▶ _YOUR OBJECTIVE_: Repeat precisely the span of lines below that opens with the line containing "Harry said again." and closes with the line containing "puzzles me as", both included.

▶ _SUPPLIED INFORMATION_:

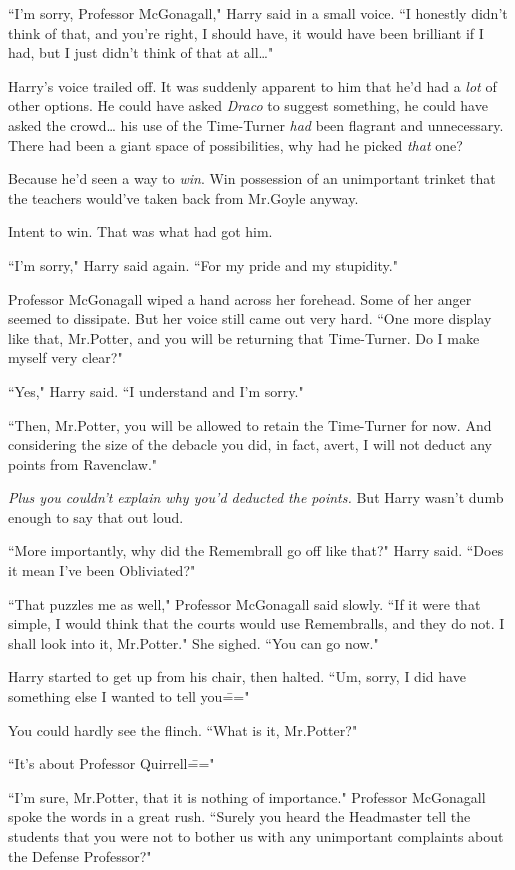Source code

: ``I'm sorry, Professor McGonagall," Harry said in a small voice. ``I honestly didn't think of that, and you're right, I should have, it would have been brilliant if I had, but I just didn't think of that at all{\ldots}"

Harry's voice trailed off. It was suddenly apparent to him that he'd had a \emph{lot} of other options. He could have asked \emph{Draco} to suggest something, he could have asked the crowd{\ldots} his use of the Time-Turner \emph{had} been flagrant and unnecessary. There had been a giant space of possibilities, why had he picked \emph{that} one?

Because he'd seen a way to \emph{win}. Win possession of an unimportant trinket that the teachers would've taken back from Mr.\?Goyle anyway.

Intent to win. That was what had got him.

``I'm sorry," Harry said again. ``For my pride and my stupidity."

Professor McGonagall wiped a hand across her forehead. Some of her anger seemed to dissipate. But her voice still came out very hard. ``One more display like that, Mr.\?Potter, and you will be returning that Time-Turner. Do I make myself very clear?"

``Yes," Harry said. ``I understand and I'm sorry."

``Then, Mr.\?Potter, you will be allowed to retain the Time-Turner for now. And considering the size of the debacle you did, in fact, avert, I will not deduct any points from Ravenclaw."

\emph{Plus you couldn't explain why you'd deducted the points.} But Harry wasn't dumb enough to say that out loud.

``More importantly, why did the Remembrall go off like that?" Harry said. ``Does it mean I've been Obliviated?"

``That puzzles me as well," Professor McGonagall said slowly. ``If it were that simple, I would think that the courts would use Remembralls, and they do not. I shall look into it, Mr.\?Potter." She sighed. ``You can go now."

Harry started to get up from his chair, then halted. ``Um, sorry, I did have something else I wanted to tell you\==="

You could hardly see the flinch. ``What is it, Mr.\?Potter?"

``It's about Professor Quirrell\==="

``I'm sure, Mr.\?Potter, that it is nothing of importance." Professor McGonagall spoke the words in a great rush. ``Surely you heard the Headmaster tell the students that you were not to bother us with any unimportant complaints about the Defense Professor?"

--

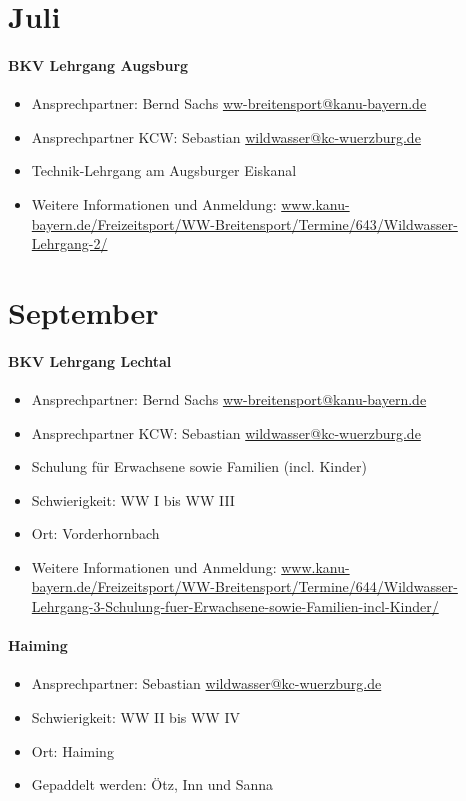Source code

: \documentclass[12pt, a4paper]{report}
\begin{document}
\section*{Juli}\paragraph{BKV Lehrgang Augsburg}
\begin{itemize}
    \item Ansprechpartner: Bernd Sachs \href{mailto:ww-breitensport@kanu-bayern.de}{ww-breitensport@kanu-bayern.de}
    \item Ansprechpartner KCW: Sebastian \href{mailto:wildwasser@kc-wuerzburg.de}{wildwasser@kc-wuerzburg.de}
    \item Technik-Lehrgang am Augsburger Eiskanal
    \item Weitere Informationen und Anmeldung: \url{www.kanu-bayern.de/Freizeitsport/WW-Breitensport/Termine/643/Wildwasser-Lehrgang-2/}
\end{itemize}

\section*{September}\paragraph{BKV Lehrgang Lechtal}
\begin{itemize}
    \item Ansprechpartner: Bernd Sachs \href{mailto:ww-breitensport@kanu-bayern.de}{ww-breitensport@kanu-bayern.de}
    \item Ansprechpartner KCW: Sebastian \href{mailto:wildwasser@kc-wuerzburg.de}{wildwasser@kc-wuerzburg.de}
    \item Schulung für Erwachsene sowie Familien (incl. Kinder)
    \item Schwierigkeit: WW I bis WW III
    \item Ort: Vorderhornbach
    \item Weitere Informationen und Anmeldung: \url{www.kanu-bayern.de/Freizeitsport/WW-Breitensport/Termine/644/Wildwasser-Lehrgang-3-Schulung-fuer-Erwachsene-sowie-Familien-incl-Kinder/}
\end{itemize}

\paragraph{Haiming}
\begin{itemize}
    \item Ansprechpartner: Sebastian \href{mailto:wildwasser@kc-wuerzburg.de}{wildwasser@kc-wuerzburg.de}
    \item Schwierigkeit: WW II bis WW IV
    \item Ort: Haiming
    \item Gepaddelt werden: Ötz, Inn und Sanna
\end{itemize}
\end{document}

▶ _SOLUTION FOR THIS TASK_:
``I'm sorry," Harry said again. ``For my pride and my stupidity."

Professor McGonagall wiped a hand across her forehead. Some of her anger seemed to dissipate. But her voice still came out very hard. ``One more display like that, Mr.\?Potter, and you will be returning that Time-Turner. Do I make myself very clear?"

``Yes," Harry said. ``I understand and I'm sorry."

``Then, Mr.\?Potter, you will be allowed to retain the Time-Turner for now. And considering the size of the debacle you did, in fact, avert, I will not deduct any points from Ravenclaw."

\emph{Plus you couldn't explain why you'd deducted the points.} But Harry wasn't dumb enough to say that out loud.

``More importantly, why did the Remembrall go off like that?" Harry said. ``Does it mean I've been Obliviated?"

``That puzzles me as well," Professor McGonagall said slowly. ``If it were that simple, I would think that the courts would use Remembralls, and they do not. I shall look into it, Mr.\?Potter." She sighed. ``You can go now."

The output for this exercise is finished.